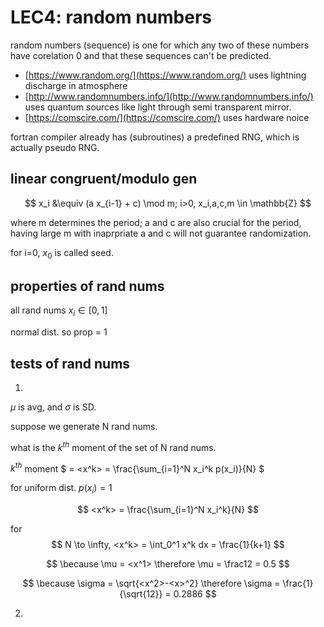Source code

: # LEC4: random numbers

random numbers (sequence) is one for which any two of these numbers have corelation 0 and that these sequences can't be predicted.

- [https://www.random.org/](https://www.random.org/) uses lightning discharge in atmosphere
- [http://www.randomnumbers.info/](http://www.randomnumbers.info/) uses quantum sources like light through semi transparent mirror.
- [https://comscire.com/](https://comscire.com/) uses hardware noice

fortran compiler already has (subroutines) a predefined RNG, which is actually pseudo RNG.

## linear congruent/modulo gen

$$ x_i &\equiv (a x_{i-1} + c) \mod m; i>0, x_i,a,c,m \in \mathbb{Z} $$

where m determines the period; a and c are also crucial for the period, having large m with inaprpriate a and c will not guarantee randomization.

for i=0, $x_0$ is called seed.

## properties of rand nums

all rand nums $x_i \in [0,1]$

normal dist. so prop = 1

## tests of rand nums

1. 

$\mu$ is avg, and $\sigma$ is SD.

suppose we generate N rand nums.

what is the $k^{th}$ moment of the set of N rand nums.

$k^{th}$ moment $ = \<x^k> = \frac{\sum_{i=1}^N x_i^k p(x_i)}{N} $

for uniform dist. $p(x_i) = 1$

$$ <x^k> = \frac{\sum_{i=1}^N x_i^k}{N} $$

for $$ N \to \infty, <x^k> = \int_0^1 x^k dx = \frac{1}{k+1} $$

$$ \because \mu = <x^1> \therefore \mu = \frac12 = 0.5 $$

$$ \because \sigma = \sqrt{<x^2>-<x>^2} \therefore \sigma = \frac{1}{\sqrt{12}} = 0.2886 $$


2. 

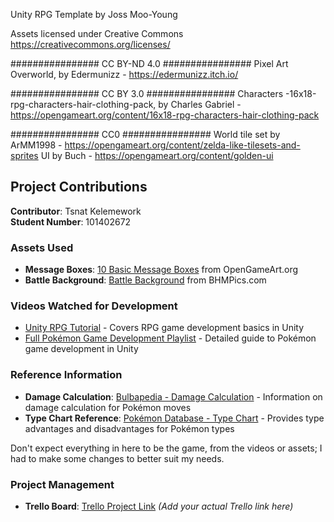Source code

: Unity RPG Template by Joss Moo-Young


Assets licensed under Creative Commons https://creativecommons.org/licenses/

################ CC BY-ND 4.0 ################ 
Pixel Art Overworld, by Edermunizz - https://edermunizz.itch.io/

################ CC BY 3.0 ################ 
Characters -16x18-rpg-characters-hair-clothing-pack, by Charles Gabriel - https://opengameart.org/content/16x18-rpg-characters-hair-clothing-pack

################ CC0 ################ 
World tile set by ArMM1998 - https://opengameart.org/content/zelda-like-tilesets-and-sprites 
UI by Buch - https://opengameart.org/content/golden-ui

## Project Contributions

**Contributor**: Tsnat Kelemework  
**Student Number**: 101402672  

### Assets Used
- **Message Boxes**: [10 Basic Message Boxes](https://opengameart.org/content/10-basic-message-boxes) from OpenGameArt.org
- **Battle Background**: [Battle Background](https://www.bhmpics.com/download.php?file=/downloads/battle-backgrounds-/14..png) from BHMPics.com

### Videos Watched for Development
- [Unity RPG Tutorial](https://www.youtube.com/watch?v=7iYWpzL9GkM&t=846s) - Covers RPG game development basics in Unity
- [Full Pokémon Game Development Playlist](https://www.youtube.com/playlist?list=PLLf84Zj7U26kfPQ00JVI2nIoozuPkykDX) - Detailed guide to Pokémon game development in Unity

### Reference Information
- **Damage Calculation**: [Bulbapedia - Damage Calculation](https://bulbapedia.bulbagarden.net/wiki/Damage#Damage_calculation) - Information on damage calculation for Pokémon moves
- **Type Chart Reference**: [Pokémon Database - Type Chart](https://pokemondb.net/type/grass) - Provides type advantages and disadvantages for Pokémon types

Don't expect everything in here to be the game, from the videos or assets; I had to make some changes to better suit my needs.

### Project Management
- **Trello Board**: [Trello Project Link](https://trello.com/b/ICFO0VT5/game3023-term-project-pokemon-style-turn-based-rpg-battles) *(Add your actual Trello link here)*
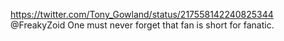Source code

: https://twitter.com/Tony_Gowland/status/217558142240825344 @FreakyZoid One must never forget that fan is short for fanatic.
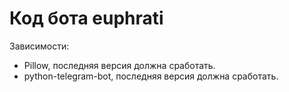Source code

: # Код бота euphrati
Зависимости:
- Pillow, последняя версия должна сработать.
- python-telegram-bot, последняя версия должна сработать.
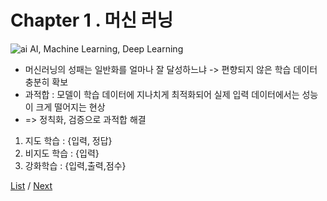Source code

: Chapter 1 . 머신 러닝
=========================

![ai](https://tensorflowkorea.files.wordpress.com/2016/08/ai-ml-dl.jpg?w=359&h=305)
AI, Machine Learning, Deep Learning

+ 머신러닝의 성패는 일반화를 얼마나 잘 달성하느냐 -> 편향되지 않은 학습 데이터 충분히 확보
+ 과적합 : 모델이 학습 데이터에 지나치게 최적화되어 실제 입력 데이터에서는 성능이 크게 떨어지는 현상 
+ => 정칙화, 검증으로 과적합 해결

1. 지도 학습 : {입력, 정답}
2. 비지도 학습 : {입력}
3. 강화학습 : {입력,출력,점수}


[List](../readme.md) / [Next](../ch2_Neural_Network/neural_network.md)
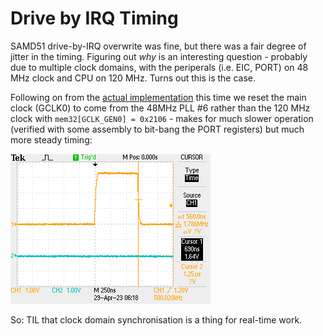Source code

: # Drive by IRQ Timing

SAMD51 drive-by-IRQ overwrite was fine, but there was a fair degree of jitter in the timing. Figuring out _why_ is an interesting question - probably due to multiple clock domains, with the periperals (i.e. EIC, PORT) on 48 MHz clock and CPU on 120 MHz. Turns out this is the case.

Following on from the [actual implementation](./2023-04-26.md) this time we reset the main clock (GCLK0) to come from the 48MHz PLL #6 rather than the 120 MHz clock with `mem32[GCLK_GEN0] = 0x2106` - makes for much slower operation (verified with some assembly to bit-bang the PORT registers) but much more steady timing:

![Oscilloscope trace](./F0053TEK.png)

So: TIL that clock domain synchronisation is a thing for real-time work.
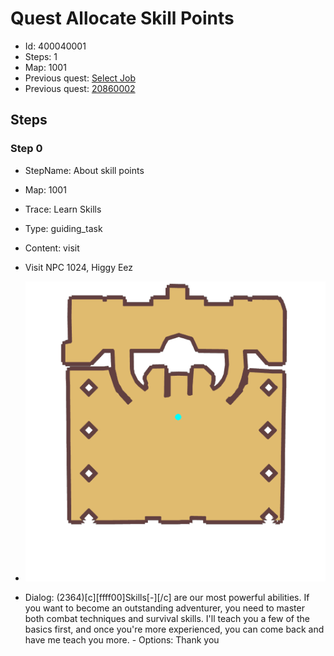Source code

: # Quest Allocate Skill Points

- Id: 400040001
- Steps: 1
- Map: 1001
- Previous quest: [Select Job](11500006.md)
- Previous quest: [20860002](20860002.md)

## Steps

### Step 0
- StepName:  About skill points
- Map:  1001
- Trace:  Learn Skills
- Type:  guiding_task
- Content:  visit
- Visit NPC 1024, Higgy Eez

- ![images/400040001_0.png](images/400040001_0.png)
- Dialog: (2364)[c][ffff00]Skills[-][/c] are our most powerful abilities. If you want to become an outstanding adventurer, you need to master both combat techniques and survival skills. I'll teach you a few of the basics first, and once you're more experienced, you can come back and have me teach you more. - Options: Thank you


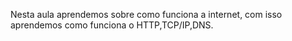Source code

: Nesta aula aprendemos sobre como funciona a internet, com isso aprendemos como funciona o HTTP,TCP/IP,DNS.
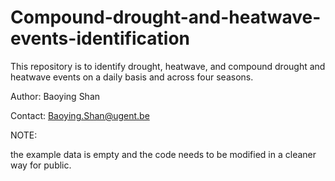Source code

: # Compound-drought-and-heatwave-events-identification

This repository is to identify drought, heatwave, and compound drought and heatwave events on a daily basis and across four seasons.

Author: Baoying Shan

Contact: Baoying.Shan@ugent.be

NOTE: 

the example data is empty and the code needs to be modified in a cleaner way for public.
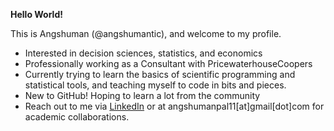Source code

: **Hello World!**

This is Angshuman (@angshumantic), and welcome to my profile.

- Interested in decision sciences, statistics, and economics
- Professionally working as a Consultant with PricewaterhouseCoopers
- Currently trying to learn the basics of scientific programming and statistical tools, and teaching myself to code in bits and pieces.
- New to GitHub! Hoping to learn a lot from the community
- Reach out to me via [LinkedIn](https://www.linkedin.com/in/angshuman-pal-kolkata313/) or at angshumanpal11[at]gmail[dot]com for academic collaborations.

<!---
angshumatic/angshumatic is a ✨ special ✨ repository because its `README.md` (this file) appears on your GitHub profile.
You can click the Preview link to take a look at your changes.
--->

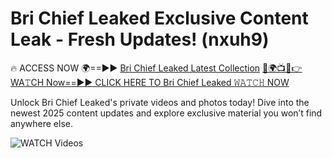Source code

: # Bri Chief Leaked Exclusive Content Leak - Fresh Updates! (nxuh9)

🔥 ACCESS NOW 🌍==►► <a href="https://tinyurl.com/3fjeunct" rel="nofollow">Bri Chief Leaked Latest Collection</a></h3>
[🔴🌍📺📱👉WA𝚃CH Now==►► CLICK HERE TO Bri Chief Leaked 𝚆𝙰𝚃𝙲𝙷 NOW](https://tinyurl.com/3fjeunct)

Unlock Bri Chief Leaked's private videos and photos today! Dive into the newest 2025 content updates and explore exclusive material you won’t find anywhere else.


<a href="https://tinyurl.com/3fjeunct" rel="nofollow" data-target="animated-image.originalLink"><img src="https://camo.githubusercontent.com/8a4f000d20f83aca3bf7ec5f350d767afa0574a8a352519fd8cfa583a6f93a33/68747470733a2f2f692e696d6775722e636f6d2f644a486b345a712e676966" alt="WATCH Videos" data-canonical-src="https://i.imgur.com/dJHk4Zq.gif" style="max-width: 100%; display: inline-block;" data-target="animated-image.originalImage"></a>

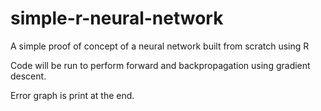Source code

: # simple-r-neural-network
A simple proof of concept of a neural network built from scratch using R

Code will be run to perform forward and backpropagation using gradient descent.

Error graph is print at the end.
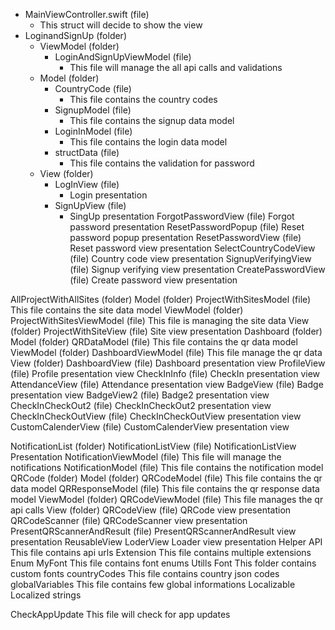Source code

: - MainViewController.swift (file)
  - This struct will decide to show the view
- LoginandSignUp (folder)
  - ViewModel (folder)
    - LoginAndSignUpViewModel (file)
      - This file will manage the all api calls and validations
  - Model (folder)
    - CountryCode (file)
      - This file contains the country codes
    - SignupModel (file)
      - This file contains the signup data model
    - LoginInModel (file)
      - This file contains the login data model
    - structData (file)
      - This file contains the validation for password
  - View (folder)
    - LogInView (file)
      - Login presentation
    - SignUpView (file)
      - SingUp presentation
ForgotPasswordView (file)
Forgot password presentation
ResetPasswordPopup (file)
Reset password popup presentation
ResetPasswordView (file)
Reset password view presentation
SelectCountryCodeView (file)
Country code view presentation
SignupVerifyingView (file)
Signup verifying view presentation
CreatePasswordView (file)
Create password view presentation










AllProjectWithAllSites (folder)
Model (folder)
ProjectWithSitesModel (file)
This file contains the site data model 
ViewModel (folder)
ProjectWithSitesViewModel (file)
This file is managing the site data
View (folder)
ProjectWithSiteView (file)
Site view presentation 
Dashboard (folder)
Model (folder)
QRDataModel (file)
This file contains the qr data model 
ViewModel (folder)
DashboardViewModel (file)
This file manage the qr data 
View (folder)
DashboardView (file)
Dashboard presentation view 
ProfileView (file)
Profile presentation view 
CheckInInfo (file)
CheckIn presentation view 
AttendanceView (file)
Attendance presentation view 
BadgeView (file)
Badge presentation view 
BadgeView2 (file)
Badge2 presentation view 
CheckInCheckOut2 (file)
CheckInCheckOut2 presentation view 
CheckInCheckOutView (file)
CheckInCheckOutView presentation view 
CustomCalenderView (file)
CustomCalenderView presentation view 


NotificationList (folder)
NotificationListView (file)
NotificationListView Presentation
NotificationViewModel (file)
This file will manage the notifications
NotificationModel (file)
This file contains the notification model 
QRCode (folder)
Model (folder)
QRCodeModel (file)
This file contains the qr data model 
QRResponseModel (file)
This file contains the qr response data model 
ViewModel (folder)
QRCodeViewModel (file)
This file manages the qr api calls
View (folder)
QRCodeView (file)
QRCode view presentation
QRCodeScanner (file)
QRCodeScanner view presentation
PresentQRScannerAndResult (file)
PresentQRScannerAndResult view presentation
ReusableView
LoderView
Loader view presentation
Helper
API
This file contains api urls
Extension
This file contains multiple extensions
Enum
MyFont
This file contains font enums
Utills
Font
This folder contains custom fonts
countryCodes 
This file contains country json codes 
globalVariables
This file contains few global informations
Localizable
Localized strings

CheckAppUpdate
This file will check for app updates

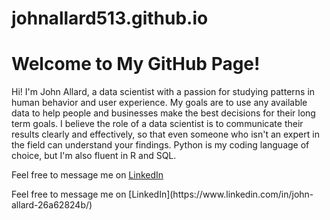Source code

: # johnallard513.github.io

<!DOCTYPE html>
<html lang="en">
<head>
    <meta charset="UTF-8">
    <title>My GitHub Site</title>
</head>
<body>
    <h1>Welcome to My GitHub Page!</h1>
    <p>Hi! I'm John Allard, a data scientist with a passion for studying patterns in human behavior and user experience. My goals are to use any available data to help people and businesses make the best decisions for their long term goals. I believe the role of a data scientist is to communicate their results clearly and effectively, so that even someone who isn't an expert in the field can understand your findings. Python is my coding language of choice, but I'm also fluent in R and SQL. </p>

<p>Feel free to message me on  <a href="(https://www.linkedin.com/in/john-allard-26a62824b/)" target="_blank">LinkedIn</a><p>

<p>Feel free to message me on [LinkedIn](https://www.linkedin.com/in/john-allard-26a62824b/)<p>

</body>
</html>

------

> **What this task involves**
How many lines of the listing above contain the string "Chief"? Only the number is wanted.

> **Answer to this problem**
4